-- Task --
Go through the data and copy each line where the string "itemize" appears.

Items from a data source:
##########
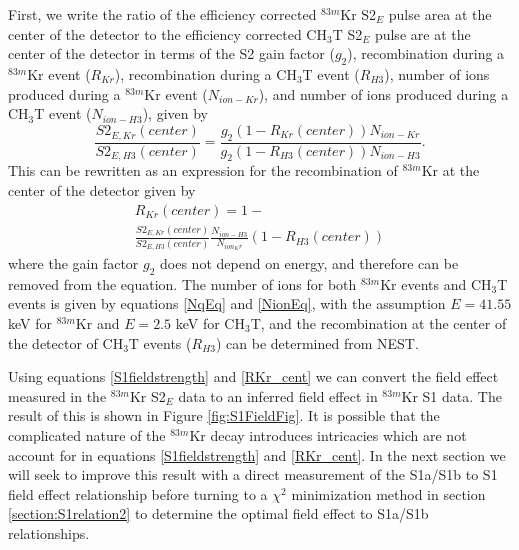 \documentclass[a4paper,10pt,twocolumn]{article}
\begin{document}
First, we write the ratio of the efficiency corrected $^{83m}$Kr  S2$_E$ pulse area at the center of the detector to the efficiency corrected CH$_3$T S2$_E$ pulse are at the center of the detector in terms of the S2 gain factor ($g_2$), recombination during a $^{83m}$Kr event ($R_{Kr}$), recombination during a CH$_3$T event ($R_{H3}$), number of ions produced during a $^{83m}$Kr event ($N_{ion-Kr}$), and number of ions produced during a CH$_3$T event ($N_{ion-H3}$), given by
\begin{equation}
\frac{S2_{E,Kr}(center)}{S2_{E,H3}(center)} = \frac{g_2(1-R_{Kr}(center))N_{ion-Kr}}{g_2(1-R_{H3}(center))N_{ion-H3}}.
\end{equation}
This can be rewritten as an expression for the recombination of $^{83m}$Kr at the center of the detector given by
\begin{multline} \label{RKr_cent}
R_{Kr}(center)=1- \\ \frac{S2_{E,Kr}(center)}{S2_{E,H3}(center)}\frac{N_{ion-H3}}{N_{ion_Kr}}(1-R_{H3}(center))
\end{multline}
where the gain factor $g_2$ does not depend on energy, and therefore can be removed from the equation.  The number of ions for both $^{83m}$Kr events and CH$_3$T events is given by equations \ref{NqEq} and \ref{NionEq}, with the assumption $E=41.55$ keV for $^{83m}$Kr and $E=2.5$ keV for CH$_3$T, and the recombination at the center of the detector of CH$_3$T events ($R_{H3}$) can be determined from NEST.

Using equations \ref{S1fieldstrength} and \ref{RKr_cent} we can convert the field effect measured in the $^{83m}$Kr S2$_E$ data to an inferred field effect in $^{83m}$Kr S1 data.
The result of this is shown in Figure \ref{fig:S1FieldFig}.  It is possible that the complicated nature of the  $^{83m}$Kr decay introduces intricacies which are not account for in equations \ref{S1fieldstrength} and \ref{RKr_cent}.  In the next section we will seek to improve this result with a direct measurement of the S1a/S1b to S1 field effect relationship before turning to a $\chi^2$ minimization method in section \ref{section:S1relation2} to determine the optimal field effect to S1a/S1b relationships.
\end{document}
##########
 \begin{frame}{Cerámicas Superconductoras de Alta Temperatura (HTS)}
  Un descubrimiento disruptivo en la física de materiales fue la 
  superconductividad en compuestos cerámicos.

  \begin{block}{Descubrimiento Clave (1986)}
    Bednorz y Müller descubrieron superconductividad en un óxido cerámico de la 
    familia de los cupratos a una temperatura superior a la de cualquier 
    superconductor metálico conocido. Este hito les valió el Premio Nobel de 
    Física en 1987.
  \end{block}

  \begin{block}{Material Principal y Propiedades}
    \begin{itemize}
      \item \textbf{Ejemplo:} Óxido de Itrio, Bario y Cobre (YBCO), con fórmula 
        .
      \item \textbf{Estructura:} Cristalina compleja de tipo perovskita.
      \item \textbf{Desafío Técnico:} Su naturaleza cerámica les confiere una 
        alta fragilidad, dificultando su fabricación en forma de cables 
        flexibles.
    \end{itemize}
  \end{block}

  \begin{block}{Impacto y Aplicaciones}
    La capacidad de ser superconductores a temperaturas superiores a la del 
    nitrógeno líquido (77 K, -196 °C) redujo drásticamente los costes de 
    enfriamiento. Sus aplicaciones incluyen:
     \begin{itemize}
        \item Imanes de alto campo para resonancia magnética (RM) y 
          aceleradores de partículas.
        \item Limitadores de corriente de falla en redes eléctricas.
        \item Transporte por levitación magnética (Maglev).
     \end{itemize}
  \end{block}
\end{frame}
##########
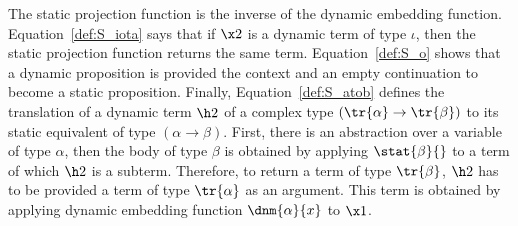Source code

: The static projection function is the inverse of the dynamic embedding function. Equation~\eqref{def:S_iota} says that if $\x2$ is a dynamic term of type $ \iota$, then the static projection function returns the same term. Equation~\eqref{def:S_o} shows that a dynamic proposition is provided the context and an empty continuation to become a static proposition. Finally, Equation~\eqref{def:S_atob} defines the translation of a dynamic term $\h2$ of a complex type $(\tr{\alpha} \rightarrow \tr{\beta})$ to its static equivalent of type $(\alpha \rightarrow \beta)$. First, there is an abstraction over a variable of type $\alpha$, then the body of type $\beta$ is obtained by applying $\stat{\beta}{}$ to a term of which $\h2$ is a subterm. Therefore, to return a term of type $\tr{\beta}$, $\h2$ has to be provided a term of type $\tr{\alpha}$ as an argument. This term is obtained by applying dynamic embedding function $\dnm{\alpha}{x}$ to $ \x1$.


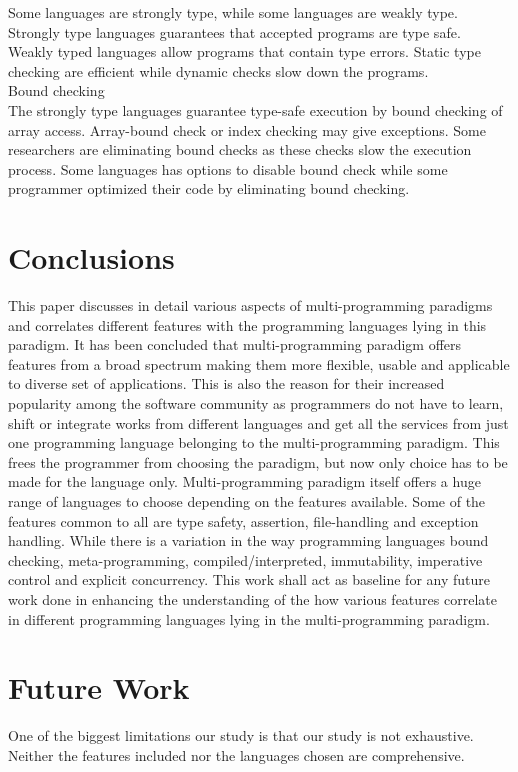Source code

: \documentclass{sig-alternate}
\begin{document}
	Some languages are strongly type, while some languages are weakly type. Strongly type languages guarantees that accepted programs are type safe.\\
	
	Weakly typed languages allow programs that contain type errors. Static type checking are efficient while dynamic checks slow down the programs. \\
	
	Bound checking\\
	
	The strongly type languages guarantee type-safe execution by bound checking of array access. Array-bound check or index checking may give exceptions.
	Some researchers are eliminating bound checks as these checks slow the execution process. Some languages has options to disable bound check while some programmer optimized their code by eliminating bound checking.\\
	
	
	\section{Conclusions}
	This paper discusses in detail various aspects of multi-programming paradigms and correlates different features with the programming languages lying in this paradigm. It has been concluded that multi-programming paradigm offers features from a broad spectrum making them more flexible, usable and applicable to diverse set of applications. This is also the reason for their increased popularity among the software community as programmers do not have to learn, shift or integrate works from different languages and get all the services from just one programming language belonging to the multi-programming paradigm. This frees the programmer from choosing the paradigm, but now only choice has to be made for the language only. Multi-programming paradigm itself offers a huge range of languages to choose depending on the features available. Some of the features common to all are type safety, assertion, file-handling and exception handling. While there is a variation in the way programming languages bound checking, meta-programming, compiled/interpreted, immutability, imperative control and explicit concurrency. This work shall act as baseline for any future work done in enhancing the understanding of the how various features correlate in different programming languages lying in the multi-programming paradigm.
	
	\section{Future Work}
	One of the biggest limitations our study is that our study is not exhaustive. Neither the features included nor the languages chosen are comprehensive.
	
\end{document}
##########
-- Your solution --
    \begin{itemize}
    \end{itemize}
     \begin{itemize}
     \end{itemize}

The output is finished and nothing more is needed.